Retail credit growth and borrower trends
Retail credit rose 17% year-on-year to an outstanding balance of ₹144 lakh crore as of September 2025, serving nearly 29.8 crore borrowers, noted Kunal Shah, Co-founder of SURE. Housing loans, which accounted for 29% of outstanding retail credit at ₹41 lakh crore, grew 12% YoY, with approximately ₹5.5 lakh crore in new disbursements.
The average ticket size stood at ₹32 lakh, with PSU banks’ share in new home loan disbursements rising to 47% from 42% the previous year.
Personal loans grew 9% YoY to ₹15 lakh crore, supported by ₹5.3 lakh crore in new disbursements, while auto loans expanded 15% YoY to ₹9.5 lakh crore, with ₹2 lakh crore in fresh lending.
Across segments, borrowers displayed more disciplined financial behaviour, including shorter tenures and careful alignment of loan amounts with income growth, helping keep delinquencies stable, Shah added.
Girish Kousgi, MD and CEO of IIFL Home Finance, highlighted the resilience of the affordable housing segment, especially in Tier-2 and Tier-3 cities.
“These are genuine end-users, families moving out of rental housing, and many first-time buyers now eligible under PMAY 2.0. Overall, the segment showed strong asset quality through the year,” he said.
In rural and micro-enterprise lending, Deepak Aggarwal, Co-Founder and Co-CEO of Moneyboxx Finance, noted robust demand for small business loans and agri-linked credit. However, repayment behaviour showed volatility in certain pockets, prompting lenders to tighten cash-flow assessments and focus on secured or income-backed segments.
Impact of interest rates and regulatory actions
Interest-rate cuts in 2025—cumulative reductions of 125 basis points by the RBI—improved affordability across secured loans, particularly housing finance.
Shah noted that lending rates on fresh loans fell by 0.73%, while outstanding loans saw a 0.61% reduction. Regulatory steps, including CRR relaxations and pre-payment charge guidelines, also supported borrowers by improving liquidity and enabling cost-free switching of loans.
Yashoraj Tyagi, CEO of CASHe, pointed out that rate cuts enabled home loans below 8%, materially reducing EMIs.
Rajiv Sabharwal, MD & CEO of Tata Capital, added, “Rate cuts, along with GST rationalisation and liquidity initiatives, have laid a strong foundation for retail credit expansion. Borrowers have responded with more intentional borrowing rather than indiscriminate credit uptake.”
For NBFCs and MFIs, Aggarwal said that while systemic funding costs eased, partial transmission meant rural and micro-enterprise borrowers saw only marginal relief. Regulatory measures, including updated capital norms and digital lending guidelines, strengthened underwriting discipline and improved portfolio resilience.
Trends in digital lending and embedded finance
Digital platforms and embedded finance emerged as key drivers of growth in 2025.

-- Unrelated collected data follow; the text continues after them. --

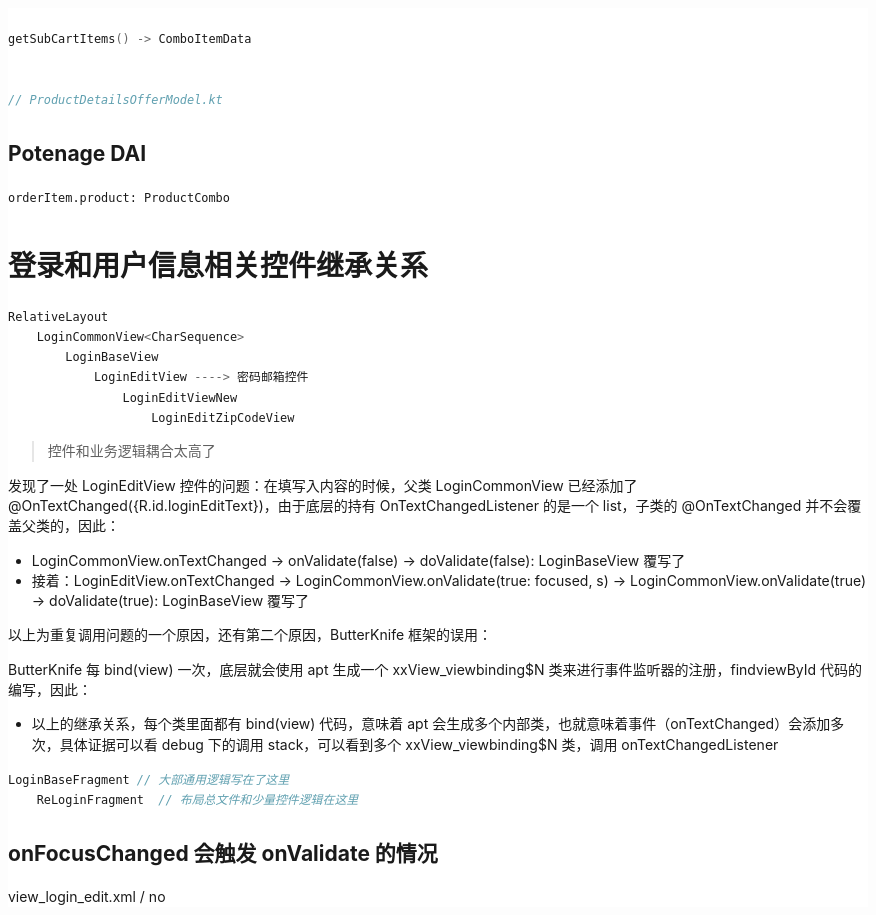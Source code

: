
 ```kotlin

getSubCartItems() -> ComboItemData


// ProductDetailsOfferModel.kt

```

## Potenage DAI

```
orderItem.product: ProductCombo
```



# 登录和用户信息相关控件继承关系

```kotlin
RelativeLayout
	LoginCommonView<CharSequence>
		LoginBaseView
			LoginEditView ----> 密码邮箱控件
				LoginEditViewNew
					LoginEditZipCodeView
```

> 控件和业务逻辑耦合太高了

发现了一处 LoginEditView 控件的问题：在填写入内容的时候，父类 LoginCommonView 已经添加了 @OnTextChanged({R.id.loginEditText})，由于底层的持有 OnTextChangedListener 的是一个 list，子类的 @OnTextChanged 并不会覆盖父类的，因此：

- LoginCommonView.onTextChanged -> onValidate(false) -> doValidate(false): LoginBaseView 覆写了
- 接着：LoginEditView.onTextChanged -> LoginCommonView.onValidate(true: focused, s) -> LoginCommonView.onValidate(true) -> doValidate(true): LoginBaseView 覆写了

以上为重复调用问题的一个原因，还有第二个原因，ButterKnife 框架的误用：

ButterKnife 每 bind(view) 一次，底层就会使用 apt 生成一个 xxView_viewbinding$N 类来进行事件监听器的注册，findviewById 代码的编写，因此：

- 以上的继承关系，每个类里面都有 bind(view) 代码，意味着 apt 会生成多个内部类，也就意味着事件（onTextChanged）会添加多次，具体证据可以看 debug 下的调用 stack，可以看到多个 xxView_viewbinding$N 类，调用 onTextChangedListener



```kotlin
LoginBaseFragment // 大部通用逻辑写在了这里
	ReLoginFragment  // 布局总文件和少量控件逻辑在这里
```



## onFocusChanged 会触发 onValidate 的情况

view_login_edit.xml / no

Rishabh Goel, Co-founder & CEO of Credgenics, observed that credit moved closer to the point of need, embedded within property platforms, auto ecosystems, payroll systems, and commerce apps. This shift enabled faster, data-driven underwriting and reduced friction, supporting better risk outcomes and conversion quality.
Outlook for 2026
Experts expect continued retail credit growth in 2026, driven by rising incomes, evolving lifestyles, and structural demand in housing, mobility, and higher-ticket personal loans.
Shah noted that RBI’s pre-payment charge guidelines will increase transparency and allow borrowers to refinance more cost-effectively.

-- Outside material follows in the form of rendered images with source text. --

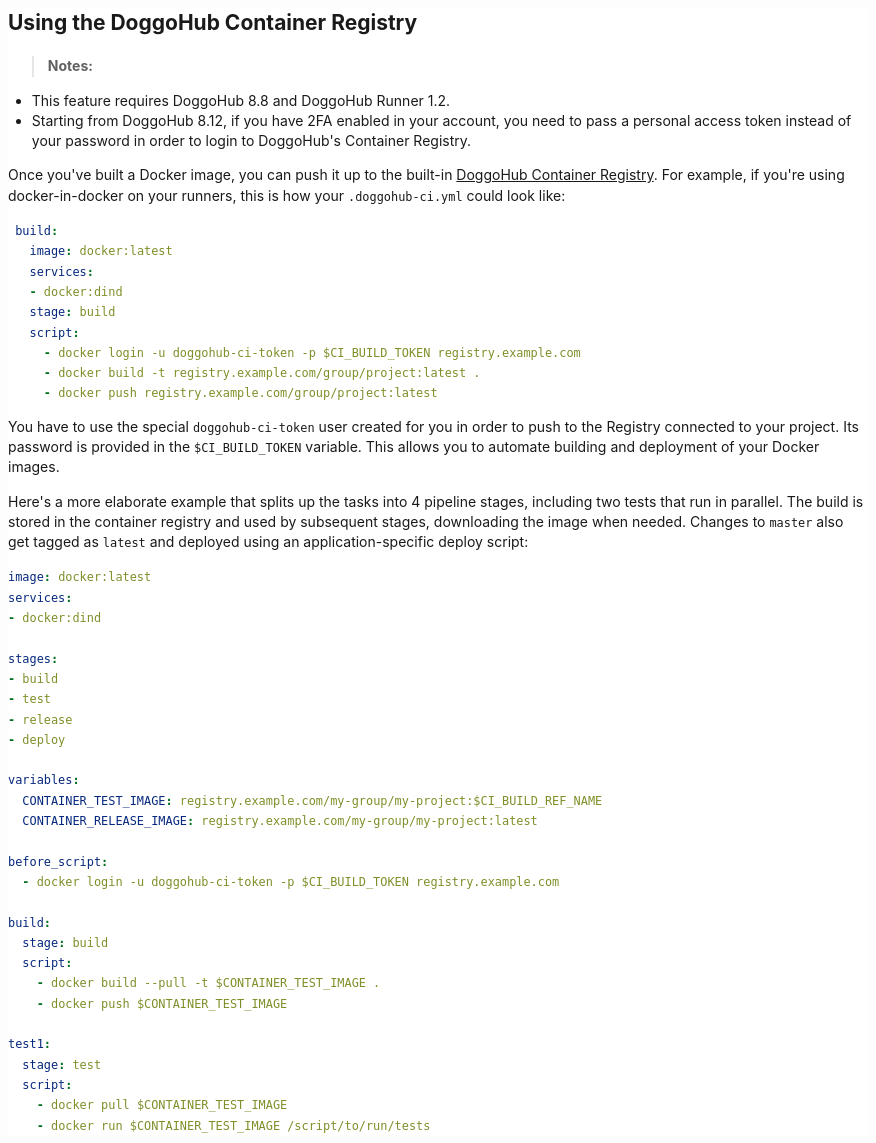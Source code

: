 ## Using the DoggoHub Container Registry

> **Notes:**
- This feature requires DoggoHub 8.8 and DoggoHub Runner 1.2.
- Starting from DoggoHub 8.12, if you have 2FA enabled in your account, you need
  to pass a personal access token instead of your password in order to login to
  DoggoHub's Container Registry.

Once you've built a Docker image, you can push it up to the built-in
[DoggoHub Container Registry](../../user/project/container_registry.md). For example,
if you're using docker-in-docker on your runners, this is how your `.doggohub-ci.yml`
could look like:

```yaml
 build:
   image: docker:latest
   services:
   - docker:dind
   stage: build
   script:
     - docker login -u doggohub-ci-token -p $CI_BUILD_TOKEN registry.example.com
     - docker build -t registry.example.com/group/project:latest .
     - docker push registry.example.com/group/project:latest
```

You have to use the special `doggohub-ci-token` user created for you in order to
push to the Registry connected to your project. Its password is provided in the
`$CI_BUILD_TOKEN` variable. This allows you to automate building and deployment
of your Docker images.

Here's a more elaborate example that splits up the tasks into 4 pipeline stages,
including two tests that run in parallel. The build is stored in the container
registry and used by subsequent stages, downloading the image
when needed. Changes to `master` also get tagged as `latest` and deployed using
an application-specific deploy script:

```yaml
image: docker:latest
services:
- docker:dind

stages:
- build
- test
- release
- deploy

variables:
  CONTAINER_TEST_IMAGE: registry.example.com/my-group/my-project:$CI_BUILD_REF_NAME
  CONTAINER_RELEASE_IMAGE: registry.example.com/my-group/my-project:latest

before_script:
  - docker login -u doggohub-ci-token -p $CI_BUILD_TOKEN registry.example.com

build:
  stage: build
  script:
    - docker build --pull -t $CONTAINER_TEST_IMAGE .
    - docker push $CONTAINER_TEST_IMAGE

test1:
  stage: test
  script:
    - docker pull $CONTAINER_TEST_IMAGE
    - docker run $CONTAINER_TEST_IMAGE /script/to/run/tests

```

Aggarwal expects cautious but improving demand in rural and micro-enterprise lending, with gradual moderation in delinquencies supported by better bureau usage and household-level exposure analysis.
Goel added that lending will be quality-focused, with sharper segmentation and disciplined pricing, particularly in unsecured credit.
For affordable housing, Kousgi said, “Digital platforms will streamline application processes, assess creditworthiness, and smoothen the customer journey. Borrowers should make informed decisions regarding housing requirements, while lenders focus on expanding responsible credit access and maintaining portfolio discipline.”
Guidance for borrowers
Experts advise borrowers to prioritise financial stability over opportunistic borrowing in 2026.
Shah and Sabharwal recommend floating-rate loans, monitoring overall borrowing costs, and leveraging refinancing opportunities where feasible.
Aggarwal cautioned rural and micro-enterprise borrowers to avoid stacking multiple small loans and to align credit uptake with reliable cash flows.
Tyagi suggested that borrowers should clean up balance sheets, close high-cost loans, maintain low credit utilisation, and safeguard credit scores to optimise future access and pricing.